-- Required work --
Given the entries that follow, write out exactly the lines starting at the one containing "95?action=edit&section=5)]" and ending at the one containing "끝이다. <del>하지만 사실상", both ends included, and only those.

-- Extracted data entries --
= Beginning of Section =
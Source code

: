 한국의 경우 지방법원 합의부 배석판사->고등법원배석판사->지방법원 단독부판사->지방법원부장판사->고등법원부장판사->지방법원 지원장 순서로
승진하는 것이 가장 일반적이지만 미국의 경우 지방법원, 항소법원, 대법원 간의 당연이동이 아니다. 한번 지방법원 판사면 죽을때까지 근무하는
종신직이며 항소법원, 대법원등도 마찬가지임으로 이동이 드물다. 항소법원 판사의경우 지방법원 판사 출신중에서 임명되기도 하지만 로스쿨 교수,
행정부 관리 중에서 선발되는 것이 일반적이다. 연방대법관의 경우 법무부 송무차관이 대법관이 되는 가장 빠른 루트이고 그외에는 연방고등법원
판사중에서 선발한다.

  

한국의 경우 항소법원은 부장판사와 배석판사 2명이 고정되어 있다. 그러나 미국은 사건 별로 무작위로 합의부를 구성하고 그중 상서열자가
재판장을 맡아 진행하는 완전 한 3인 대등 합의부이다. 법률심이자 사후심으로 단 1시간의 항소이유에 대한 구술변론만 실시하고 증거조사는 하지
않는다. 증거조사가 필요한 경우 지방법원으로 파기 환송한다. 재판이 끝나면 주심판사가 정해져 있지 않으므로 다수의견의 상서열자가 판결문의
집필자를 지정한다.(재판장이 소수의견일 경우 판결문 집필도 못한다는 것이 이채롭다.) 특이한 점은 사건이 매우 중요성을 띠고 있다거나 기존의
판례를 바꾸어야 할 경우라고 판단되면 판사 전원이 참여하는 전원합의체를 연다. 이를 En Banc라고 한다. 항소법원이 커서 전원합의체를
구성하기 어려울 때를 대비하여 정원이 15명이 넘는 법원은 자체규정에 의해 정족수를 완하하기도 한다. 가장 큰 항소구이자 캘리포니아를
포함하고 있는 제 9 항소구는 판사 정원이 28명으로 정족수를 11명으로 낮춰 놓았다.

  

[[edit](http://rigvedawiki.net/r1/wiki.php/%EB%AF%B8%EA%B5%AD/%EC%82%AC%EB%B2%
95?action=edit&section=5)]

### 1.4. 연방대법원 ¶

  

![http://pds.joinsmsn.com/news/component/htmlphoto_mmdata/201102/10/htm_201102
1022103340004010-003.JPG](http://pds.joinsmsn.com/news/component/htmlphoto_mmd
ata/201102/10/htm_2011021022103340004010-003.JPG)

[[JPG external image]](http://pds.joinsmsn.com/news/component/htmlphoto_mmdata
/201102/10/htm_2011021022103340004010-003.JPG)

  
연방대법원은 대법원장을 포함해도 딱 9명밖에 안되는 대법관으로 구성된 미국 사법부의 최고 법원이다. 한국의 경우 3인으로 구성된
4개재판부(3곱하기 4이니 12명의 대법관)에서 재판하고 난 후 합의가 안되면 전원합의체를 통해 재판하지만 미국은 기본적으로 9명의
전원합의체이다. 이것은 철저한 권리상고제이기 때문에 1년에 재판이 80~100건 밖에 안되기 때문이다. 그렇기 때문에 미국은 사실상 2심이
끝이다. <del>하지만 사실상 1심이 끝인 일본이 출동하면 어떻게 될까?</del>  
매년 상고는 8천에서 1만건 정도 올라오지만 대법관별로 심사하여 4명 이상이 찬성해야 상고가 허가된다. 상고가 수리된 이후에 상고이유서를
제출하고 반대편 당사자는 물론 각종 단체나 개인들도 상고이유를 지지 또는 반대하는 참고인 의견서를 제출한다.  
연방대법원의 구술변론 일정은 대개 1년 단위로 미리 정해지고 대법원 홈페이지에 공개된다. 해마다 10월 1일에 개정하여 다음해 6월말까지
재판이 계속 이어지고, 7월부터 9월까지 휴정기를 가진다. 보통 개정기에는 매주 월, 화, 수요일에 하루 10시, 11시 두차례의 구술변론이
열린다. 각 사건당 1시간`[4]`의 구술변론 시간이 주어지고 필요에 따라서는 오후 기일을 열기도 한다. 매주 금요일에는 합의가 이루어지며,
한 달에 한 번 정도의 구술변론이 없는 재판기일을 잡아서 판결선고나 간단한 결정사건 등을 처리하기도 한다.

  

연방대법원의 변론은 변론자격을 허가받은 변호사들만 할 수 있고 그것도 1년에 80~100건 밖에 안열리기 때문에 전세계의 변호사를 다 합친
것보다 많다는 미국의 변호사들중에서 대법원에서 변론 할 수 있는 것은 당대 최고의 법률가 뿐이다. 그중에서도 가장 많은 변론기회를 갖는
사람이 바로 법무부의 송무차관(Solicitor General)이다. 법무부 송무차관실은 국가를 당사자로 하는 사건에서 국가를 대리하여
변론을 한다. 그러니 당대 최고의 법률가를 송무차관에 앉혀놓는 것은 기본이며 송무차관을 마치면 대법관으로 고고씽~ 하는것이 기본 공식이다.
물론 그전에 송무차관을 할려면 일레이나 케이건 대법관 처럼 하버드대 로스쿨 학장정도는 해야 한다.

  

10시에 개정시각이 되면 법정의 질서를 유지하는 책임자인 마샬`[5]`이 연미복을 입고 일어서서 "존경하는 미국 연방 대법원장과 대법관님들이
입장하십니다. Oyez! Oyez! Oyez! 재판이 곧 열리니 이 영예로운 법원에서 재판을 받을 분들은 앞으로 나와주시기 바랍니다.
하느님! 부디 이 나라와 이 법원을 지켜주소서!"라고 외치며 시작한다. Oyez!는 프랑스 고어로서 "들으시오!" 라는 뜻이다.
= End of Section =
-- Problem solution --
95?action=edit&section=5)]

### 1.4. 연방대법원 ¶

  

![http://pds.joinsmsn.com/news/component/htmlphoto_mmdata/201102/10/htm_201102
1022103340004010-003.JPG](http://pds.joinsmsn.com/news/component/htmlphoto_mmd
ata/201102/10/htm_2011021022103340004010-003.JPG)

[[JPG external image]](http://pds.joinsmsn.com/news/component/htmlphoto_mmdata
/201102/10/htm_2011021022103340004010-003.JPG)

  
연방대법원은 대법원장을 포함해도 딱 9명밖에 안되는 대법관으로 구성된 미국 사법부의 최고 법원이다. 한국의 경우 3인으로 구성된
4개재판부(3곱하기 4이니 12명의 대법관)에서 재판하고 난 후 합의가 안되면 전원합의체를 통해 재판하지만 미국은 기본적으로 9명의
전원합의체이다. 이것은 철저한 권리상고제이기 때문에 1년에 재판이 80~100건 밖에 안되기 때문이다. 그렇기 때문에 미국은 사실상 2심이
끝이다. <del>하지만 사실상 1심이 끝인 일본이 출동하면 어떻게 될까?</del>  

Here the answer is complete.